▶ [ACTIVITY]: Leave out every line that comes before the one containing "如果在 j 处字符不匹配，那么由于模式字符串", and reproduce the rest of the listing below exactly, through its last line.

--------------------------------------------------

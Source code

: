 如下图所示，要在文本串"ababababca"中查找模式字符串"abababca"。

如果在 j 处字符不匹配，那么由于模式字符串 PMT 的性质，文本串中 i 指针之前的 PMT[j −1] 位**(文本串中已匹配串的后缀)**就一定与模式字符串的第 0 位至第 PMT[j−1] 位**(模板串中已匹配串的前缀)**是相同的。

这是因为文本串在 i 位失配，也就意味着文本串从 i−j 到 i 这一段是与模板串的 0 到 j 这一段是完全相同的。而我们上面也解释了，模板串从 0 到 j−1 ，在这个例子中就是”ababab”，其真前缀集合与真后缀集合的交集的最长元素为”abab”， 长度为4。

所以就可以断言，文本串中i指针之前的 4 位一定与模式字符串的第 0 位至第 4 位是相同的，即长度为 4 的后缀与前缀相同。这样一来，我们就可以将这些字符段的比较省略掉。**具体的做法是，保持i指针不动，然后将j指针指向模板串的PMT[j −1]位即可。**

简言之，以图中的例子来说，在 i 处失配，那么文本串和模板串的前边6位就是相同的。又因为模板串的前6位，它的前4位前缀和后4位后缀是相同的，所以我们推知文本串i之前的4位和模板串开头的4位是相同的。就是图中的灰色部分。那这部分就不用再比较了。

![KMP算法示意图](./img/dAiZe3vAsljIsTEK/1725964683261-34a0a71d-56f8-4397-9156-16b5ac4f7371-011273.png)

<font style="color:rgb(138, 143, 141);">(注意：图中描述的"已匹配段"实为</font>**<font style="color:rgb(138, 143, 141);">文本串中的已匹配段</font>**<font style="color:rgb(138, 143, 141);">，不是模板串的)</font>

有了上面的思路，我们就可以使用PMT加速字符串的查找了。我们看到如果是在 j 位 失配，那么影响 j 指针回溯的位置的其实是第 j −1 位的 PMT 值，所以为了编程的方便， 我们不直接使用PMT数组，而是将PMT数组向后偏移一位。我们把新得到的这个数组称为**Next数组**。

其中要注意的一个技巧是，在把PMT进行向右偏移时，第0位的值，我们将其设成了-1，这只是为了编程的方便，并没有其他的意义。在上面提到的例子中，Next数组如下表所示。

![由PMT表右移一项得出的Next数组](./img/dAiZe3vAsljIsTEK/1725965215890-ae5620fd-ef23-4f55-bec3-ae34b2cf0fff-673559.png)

--------------------------------------------------

▶ [RESPONSE BOX]:
如果在 j 处字符不匹配，那么由于模式字符串 PMT 的性质，文本串中 i 指针之前的 PMT[j −1] 位**(文本串中已匹配串的后缀)**就一定与模式字符串的第 0 位至第 PMT[j−1] 位**(模板串中已匹配串的前缀)**是相同的。

这是因为文本串在 i 位失配，也就意味着文本串从 i−j 到 i 这一段是与模板串的 0 到 j 这一段是完全相同的。而我们上面也解释了，模板串从 0 到 j−1 ，在这个例子中就是”ababab”，其真前缀集合与真后缀集合的交集的最长元素为”abab”， 长度为4。

所以就可以断言，文本串中i指针之前的 4 位一定与模式字符串的第 0 位至第 4 位是相同的，即长度为 4 的后缀与前缀相同。这样一来，我们就可以将这些字符段的比较省略掉。**具体的做法是，保持i指针不动，然后将j指针指向模板串的PMT[j −1]位即可。**

简言之，以图中的例子来说，在 i 处失配，那么文本串和模板串的前边6位就是相同的。又因为模板串的前6位，它的前4位前缀和后4位后缀是相同的，所以我们推知文本串i之前的4位和模板串开头的4位是相同的。就是图中的灰色部分。那这部分就不用再比较了。

![KMP算法示意图](./img/dAiZe3vAsljIsTEK/1725964683261-34a0a71d-56f8-4397-9156-16b5ac4f7371-011273.png)

<font style="color:rgb(138, 143, 141);">(注意：图中描述的"已匹配段"实为</font>**<font style="color:rgb(138, 143, 141);">文本串中的已匹配段</font>**<font style="color:rgb(138, 143, 141);">，不是模板串的)</font>

有了上面的思路，我们就可以使用PMT加速字符串的查找了。我们看到如果是在 j 位 失配，那么影响 j 指针回溯的位置的其实是第 j −1 位的 PMT 值，所以为了编程的方便， 我们不直接使用PMT数组，而是将PMT数组向后偏移一位。我们把新得到的这个数组称为**Next数组**。

其中要注意的一个技巧是，在把PMT进行向右偏移时，第0位的值，我们将其设成了-1，这只是为了编程的方便，并没有其他的意义。在上面提到的例子中，Next数组如下表所示。

![由PMT表右移一项得出的Next数组](./img/dAiZe3vAsljIsTEK/1725965215890-ae5620fd-ef23-4f55-bec3-ae34b2cf0fff-673559.png)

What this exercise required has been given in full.